REQUIRED WORK
Search the entries below for the string "local" and copy the lines that hold it.

******************************

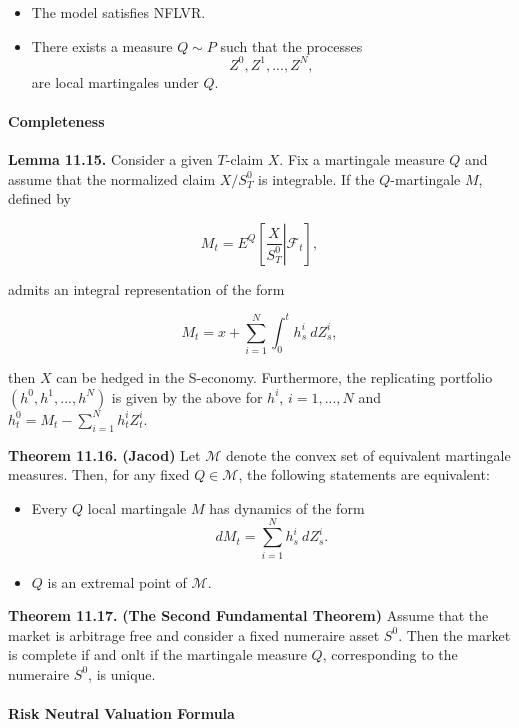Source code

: \documentclass[
]{article}
\providecommand{\tightlist}{%
  \setlength{\itemsep}{0pt}\setlength{\parskip}{0pt}}
\begin{document}
\begin{itemize}
\tightlist
\item
  The model satisfies NFLVR.
\item
  There exists a measure \(Q\sim P\) such that the processes \[
    Z^0,Z^1,...,Z^N,
    \] are local martingales under \(Q\).
\end{itemize}

\hypertarget{completeness-1}{%
\paragraph{Completeness}\label{completeness-1}}

\textbf{Lemma 11.15.} Consider a given \(T\)-claim \(X\). Fix a
martingale measure \(Q\) and assume that the normalized claim
\(X/S^0_T\) is integrable. If the \(Q\)-martingale \(M\), defined by

\[
M_t=E^Q\left[\left. \frac{X}{S^0_T}\right\vert \mathcal{F}_t\right],
\]

admits an integral representation of the form

\[
M_t=x+\sum_{i=1}^N\int_0^th_s^i\ dZ_s^i,
\]

then \(X\) can be hedged in the S-economy. Furthermore, the replicating
portfolio \((h^0,h^1,...,h^N)\) is given by the above for \(h^i\),
\(i=1,...,N\) and \(h_t^0=M_t-\sum_{i=1}^Nh_t^iZ_t^i\).

\textbf{Theorem 11.16.} \textbf{(Jacod)} Let \(\mathcal{M}\) denote the
convex set of equivalent martingale measures. Then, for any fixed
\(Q\in\mathcal{M}\), the following statements are equivalent:

\begin{itemize}
\tightlist
\item
  Every \(Q\) local martingale \(M\) has dynamics of the form \[
    dM_t=\sum_{i=1}^Nh_s^i\ dZ_s^i.
    \]
\item
  \(Q\) is an extremal point of \(\mathcal{M}\).
\end{itemize}

\textbf{Theorem 11.17.} \textbf{(The Second Fundamental Theorem)} Assume
that the market is arbitrage free and consider a fixed numeraire asset
\(S^0\). Then the market is complete if and onlt if the martingale
measure \(Q\), corresponding to the numeraire \(S^0\), is unique.

\hypertarget{risk-neutral-valuation-formula}{%
\paragraph{Risk Neutral Valuation
Formula}\label{risk-neutral-valuation-formula}}
\end{document}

******************************

ANSWER TO THIS TASK
    \] are local martingales under \(Q\).
  Every \(Q\) local martingale \(M\) has dynamics of the form \[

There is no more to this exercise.